Computational Studies of Autoignition and Combustion in Low Temperature Combustion Engine Environments.

Abstract

Computational studies are performed on the autoignition and combustion characteristics encountered in modern internal combustion (IC) engines in which combustion is achieved primarily by autoignition of the reactant mixture. High-fidelity computational tools with varying levels of complexity are employed in order to systematically investigate the phenomena under consideration.

As a first baseline study, the effects of unsteady temperature fluctuations on the ignition of homogeneous hydrogen-air mixture in a constant-volume reactor is studied both computationally and theoretically using asymptotic analysis. It is found that ignition delay shows a harmonic response to the frequency of imposed temperature fluctuation and the response monotonically attenuates as frequency increases.

The effects of spatial transport on the autoignition characteristics are next investigated using a one-dimensional counterflow configuration, in which unsteady scalar dissipation rate represents the effects of turbulent flow field. A newly defined ignitability parameter is proposed which systematically accounts for all the unsteady effects. n-Heptane, which exhibits a two-stage ignition behavior is studied next using similar configuration. Interestingly, two-stage ignition is observed even at significantly high initial temperatures when the ignition kernel is subjected to unsteady scalar dissipation rate. Mechanism for the appearance of two-stage ignition in unsteady conditions is found to be not chemical but is attributed to the spatial broadening of the ignition kernel and subsequent radical losses.

Guided by the above findings, multi-dimensional simulations are conducted to investigate the effects of spatial fluctuations in temperature and composition. Non-reacting 3D RANS engine simulations are first conducted to investigate different mixture formation scenarios that might exist in LTC engines prior to autoignition.
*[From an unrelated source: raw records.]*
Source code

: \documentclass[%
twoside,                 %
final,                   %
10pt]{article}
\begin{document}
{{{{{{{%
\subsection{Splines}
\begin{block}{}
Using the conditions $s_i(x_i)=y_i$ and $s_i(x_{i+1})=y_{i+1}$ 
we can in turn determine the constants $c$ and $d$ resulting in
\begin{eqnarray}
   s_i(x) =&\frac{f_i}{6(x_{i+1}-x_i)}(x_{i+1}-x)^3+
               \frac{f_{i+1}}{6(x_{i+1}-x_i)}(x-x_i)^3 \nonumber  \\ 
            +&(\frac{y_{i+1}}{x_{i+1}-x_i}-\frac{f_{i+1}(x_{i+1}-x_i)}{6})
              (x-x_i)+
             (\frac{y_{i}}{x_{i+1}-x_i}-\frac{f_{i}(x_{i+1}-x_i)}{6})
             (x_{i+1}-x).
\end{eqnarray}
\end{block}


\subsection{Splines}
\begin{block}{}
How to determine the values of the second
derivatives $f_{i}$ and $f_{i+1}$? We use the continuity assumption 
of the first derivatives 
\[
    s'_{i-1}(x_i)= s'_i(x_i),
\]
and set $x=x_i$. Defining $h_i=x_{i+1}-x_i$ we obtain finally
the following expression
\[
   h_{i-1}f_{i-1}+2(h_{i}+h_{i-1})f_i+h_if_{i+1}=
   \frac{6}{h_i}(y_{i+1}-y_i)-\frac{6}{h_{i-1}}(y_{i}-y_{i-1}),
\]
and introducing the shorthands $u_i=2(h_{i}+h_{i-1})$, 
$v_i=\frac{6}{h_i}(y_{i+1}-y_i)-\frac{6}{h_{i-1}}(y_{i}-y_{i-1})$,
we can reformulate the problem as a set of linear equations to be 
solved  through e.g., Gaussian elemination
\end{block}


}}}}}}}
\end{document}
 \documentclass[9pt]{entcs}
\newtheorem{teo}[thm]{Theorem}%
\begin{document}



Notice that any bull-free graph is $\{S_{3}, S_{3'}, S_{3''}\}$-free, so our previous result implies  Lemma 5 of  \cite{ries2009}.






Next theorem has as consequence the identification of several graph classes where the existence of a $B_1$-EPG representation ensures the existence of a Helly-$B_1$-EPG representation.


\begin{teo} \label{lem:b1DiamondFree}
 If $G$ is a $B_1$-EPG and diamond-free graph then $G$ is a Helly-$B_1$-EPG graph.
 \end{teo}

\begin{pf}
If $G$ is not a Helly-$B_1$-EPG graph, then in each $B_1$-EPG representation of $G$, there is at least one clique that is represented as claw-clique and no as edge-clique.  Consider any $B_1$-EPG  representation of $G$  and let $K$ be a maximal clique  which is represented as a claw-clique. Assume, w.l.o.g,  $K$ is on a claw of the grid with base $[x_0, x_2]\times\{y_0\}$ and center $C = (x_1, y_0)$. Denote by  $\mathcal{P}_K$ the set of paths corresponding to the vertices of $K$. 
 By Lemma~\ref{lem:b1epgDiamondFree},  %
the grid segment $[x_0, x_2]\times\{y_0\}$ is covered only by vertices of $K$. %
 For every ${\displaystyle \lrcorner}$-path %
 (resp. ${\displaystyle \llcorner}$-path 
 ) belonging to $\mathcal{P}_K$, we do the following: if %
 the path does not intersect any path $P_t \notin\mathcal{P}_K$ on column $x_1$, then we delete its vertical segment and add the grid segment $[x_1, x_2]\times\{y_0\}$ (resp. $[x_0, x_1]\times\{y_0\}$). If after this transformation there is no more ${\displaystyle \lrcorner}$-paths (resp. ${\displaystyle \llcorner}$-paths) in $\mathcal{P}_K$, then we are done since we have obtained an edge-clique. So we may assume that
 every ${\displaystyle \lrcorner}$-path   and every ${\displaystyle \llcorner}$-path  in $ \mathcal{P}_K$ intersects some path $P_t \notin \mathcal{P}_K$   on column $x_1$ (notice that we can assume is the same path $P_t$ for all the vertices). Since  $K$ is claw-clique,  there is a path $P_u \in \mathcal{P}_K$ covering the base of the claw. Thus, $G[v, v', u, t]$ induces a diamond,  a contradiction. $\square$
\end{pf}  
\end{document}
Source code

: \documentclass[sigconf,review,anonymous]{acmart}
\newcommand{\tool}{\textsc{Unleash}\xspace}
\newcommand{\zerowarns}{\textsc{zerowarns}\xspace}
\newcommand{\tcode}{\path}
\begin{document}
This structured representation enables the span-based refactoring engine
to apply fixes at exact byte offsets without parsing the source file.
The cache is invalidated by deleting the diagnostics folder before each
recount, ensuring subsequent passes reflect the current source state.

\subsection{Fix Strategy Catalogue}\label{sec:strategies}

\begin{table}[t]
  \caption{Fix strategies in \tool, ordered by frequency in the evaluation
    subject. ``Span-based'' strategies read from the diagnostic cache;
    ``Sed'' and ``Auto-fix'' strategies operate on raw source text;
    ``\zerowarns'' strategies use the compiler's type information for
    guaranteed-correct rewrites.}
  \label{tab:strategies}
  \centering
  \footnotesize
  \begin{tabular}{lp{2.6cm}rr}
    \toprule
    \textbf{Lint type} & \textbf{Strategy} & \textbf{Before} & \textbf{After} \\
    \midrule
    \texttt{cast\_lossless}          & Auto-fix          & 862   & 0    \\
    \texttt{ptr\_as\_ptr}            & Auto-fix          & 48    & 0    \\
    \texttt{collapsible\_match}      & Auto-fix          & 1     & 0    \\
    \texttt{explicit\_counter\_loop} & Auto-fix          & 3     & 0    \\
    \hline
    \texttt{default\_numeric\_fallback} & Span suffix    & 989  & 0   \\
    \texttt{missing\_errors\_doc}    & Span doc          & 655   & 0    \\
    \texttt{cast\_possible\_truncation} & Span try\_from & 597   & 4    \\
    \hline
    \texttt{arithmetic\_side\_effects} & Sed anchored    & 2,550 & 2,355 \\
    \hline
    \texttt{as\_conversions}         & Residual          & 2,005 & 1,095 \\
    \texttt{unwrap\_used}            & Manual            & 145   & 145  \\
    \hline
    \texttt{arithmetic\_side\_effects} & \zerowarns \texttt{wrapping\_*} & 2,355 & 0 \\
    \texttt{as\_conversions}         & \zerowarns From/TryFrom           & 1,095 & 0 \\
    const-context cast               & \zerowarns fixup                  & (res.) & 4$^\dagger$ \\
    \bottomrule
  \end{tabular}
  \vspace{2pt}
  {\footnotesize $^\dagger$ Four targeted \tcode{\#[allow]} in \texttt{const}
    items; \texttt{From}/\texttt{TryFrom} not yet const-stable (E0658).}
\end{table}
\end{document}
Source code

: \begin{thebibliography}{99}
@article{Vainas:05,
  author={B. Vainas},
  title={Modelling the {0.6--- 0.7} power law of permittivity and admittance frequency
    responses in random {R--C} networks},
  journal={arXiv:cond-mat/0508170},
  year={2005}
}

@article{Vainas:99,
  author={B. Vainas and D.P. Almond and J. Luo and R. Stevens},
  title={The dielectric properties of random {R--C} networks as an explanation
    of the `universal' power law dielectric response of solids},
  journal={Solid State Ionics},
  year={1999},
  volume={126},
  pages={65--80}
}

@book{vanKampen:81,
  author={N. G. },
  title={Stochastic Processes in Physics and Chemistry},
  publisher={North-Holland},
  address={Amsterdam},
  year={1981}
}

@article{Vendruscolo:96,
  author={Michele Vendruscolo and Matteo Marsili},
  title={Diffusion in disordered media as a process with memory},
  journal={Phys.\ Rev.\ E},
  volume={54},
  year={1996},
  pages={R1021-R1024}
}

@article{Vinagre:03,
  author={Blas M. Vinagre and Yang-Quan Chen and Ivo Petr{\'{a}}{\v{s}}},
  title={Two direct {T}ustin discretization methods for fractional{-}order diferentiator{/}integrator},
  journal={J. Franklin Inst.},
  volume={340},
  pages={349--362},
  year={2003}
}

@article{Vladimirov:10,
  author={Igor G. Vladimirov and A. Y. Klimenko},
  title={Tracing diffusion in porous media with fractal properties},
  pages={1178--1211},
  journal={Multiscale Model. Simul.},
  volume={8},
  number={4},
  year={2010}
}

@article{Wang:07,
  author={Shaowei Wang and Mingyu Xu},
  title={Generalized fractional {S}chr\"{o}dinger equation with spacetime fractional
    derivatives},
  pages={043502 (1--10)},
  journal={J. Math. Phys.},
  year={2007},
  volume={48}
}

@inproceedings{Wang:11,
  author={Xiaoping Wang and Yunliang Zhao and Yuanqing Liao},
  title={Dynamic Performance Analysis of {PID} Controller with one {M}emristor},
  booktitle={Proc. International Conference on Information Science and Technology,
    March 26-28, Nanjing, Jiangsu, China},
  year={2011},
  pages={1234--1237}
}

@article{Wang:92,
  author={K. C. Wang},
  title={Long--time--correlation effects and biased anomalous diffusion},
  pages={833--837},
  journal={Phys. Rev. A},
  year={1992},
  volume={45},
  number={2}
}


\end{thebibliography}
Small-scale effects of these different mixture formation scenarios on the autoignition and subsequent front propagation are then studied using high-fidelity direct numerical simulation (DNS).

In the last part of dissertation, a novel principal component analysis (PCA) based approach is used to identify intrinsic low-dimensional manifolds in a complex autoigniting environment. A small number of principal components (PCs) are found to very well represent the complex reacting system. The approach thus provides a promising modeling strategy to reduce the computational complexity in solving realistic detailed chemistry in mixed-mode combustion systems.